- Opening Delimiter -

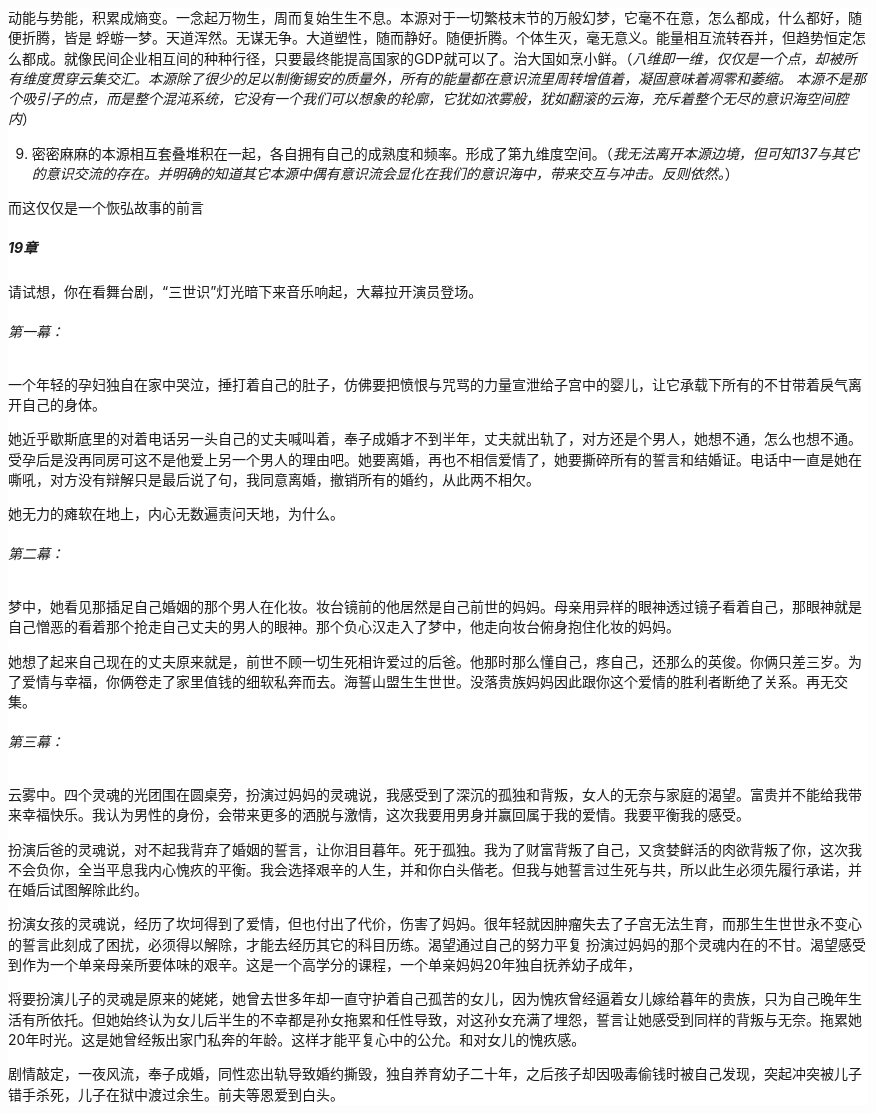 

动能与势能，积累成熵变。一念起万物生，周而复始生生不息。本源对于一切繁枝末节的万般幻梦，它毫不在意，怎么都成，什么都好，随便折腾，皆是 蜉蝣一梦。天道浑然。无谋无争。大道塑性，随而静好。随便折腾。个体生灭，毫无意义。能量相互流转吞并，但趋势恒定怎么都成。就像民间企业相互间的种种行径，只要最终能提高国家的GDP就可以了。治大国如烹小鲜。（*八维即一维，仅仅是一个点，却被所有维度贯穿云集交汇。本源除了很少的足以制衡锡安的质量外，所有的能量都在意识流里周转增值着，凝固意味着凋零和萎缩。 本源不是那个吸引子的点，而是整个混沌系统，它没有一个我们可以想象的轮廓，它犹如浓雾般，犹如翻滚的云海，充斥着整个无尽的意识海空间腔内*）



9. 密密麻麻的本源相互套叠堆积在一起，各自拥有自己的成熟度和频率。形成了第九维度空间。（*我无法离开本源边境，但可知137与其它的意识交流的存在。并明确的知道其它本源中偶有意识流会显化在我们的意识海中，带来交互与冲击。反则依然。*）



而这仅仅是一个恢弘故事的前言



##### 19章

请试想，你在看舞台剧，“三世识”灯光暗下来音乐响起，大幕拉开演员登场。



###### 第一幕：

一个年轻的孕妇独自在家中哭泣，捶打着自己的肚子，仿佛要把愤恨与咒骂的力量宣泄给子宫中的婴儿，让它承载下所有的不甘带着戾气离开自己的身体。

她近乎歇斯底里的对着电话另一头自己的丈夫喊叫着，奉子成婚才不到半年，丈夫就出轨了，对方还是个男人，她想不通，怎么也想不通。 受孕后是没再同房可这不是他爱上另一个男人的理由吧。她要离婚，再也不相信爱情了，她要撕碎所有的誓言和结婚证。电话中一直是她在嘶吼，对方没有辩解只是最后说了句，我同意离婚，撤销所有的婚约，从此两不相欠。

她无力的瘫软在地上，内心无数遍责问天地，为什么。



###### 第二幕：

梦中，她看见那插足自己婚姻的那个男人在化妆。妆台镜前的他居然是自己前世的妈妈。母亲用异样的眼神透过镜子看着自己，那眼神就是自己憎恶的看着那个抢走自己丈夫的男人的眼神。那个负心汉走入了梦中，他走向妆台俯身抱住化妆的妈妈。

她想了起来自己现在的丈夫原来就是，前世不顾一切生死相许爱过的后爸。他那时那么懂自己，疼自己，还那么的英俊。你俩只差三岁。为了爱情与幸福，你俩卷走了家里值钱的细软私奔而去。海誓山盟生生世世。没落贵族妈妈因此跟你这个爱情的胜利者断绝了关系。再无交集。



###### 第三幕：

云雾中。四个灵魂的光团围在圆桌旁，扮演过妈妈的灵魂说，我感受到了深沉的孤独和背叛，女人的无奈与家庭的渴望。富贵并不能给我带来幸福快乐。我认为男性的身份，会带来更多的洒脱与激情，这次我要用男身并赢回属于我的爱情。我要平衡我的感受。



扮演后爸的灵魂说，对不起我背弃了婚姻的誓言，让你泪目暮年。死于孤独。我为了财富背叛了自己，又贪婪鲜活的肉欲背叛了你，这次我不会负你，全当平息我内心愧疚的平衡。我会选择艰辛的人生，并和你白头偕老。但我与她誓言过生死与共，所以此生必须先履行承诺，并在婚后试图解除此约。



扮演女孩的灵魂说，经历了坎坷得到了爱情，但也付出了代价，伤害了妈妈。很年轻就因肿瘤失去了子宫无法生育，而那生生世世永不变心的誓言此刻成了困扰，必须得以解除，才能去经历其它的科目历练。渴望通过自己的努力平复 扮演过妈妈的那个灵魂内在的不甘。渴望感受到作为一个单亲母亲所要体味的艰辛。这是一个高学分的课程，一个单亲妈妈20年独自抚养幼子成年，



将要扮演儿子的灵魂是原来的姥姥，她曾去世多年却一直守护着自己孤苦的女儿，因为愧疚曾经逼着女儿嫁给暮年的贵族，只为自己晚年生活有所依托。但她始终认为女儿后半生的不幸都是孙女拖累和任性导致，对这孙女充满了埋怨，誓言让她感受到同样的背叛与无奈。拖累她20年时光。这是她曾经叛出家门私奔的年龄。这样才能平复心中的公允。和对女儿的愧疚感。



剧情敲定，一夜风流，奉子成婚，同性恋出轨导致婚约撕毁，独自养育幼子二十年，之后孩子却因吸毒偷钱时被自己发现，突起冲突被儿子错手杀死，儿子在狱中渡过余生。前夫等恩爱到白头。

- Closing Delimiter -
- Opening Delimiter -

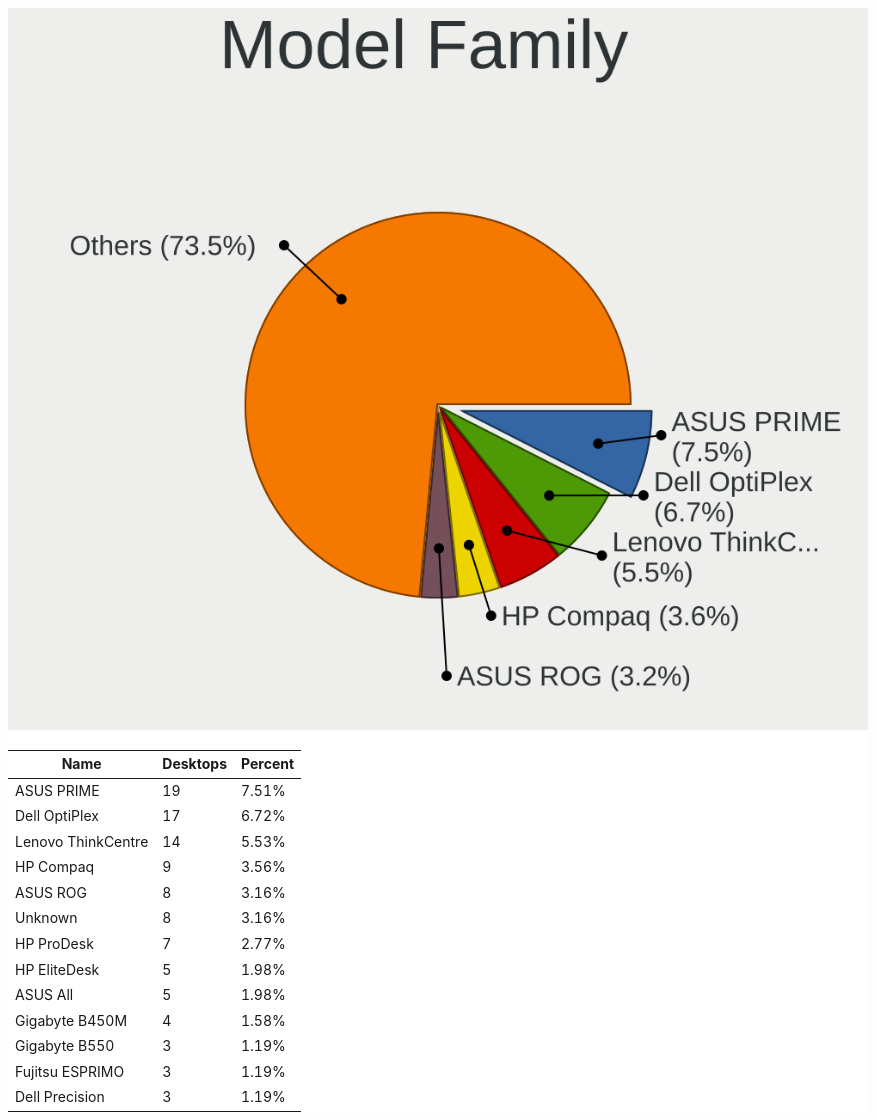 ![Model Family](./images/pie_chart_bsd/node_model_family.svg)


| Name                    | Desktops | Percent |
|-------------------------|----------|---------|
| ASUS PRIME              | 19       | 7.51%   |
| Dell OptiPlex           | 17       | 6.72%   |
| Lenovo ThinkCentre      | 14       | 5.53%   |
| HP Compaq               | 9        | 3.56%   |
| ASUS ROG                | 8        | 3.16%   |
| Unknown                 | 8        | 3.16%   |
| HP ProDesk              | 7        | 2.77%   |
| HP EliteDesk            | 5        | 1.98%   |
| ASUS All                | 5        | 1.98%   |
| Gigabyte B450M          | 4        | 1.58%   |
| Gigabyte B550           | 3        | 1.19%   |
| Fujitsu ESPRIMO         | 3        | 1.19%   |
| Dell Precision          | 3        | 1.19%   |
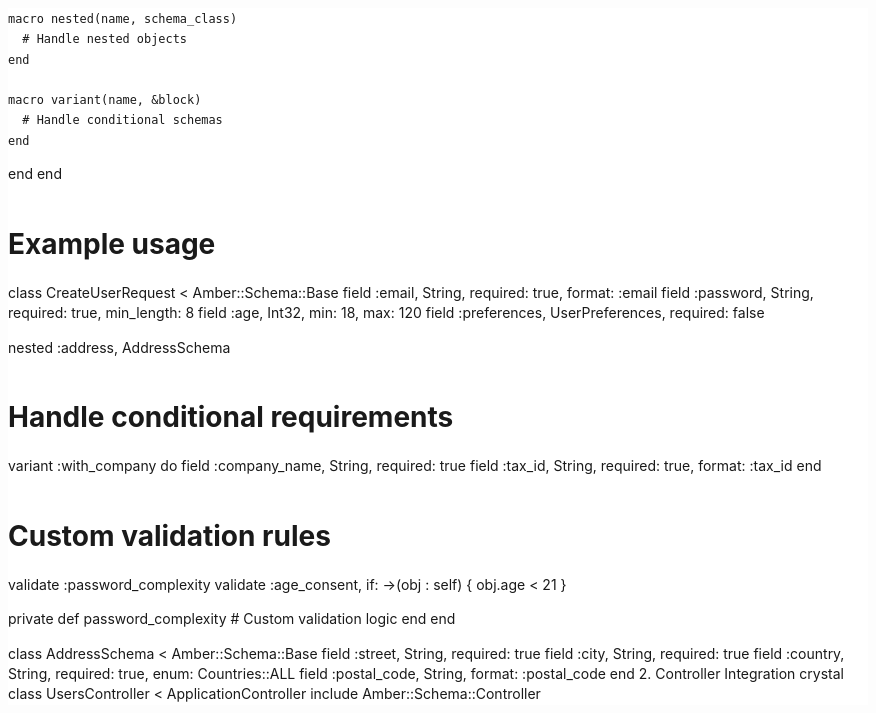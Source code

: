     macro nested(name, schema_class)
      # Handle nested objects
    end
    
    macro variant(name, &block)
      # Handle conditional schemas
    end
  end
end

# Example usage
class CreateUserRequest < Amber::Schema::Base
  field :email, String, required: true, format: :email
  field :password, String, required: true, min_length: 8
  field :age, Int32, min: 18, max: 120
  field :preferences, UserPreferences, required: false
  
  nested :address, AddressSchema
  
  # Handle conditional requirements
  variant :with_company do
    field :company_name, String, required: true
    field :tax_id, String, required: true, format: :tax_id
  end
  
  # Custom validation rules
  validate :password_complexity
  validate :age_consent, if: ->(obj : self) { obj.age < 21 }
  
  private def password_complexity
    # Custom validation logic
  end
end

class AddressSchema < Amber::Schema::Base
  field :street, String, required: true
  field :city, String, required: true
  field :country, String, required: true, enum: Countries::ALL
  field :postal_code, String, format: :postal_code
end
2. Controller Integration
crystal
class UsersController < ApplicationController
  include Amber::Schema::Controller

- Closing Delimiter -
- Opening Delimiter -

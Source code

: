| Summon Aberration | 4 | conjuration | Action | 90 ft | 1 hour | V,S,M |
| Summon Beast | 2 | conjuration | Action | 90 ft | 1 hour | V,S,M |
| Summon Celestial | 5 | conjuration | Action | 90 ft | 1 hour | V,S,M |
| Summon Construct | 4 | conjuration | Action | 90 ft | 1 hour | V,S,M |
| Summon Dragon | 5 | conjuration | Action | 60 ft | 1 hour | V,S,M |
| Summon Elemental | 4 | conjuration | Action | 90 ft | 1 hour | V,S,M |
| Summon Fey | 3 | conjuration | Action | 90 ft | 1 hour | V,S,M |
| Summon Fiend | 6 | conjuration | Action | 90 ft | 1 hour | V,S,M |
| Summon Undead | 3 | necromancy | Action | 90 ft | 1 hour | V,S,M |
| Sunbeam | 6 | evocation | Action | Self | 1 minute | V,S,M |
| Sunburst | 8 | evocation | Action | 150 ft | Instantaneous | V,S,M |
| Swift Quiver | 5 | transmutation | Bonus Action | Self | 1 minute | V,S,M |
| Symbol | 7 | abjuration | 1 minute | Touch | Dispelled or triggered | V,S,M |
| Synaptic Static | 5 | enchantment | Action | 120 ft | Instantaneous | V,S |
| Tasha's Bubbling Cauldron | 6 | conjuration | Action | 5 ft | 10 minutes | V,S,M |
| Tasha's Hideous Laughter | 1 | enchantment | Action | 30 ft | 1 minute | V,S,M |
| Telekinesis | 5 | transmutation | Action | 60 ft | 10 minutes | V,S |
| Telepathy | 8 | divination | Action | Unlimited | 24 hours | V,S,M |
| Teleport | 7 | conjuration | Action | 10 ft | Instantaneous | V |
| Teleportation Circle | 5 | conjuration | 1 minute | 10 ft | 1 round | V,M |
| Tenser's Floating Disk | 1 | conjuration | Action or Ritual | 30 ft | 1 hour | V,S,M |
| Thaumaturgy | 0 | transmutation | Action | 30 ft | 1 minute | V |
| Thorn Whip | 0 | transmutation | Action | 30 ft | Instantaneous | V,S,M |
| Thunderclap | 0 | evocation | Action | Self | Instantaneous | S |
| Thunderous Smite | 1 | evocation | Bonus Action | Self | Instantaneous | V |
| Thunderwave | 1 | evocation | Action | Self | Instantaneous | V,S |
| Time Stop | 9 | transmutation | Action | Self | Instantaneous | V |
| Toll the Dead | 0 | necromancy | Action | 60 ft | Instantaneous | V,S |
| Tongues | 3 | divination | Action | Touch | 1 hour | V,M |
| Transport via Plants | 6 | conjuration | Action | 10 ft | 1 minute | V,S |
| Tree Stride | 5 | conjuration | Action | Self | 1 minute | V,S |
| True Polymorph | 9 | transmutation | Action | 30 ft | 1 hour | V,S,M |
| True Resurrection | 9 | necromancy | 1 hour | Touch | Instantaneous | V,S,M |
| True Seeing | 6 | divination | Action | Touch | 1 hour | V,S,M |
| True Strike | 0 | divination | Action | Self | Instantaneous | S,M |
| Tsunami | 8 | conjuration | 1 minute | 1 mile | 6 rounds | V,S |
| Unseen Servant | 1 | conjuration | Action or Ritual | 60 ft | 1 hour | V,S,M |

- Closing Delimiter -

Aim of the task »
The listing above holds a line with "# Custom validation logic" and a line with "include Amber::Schema::Controller". Print the stretch from the first through the second, exactly and alone.

Answer to this task »
    # Custom validation logic
  end
end

class AddressSchema < Amber::Schema::Base
  field :street, String, required: true
  field :city, String, required: true
  field :country, String, required: true, enum: Countries::ALL
  field :postal_code, String, format: :postal_code
end
2. Controller Integration
crystal
class UsersController < ApplicationController
  include Amber::Schema::Controller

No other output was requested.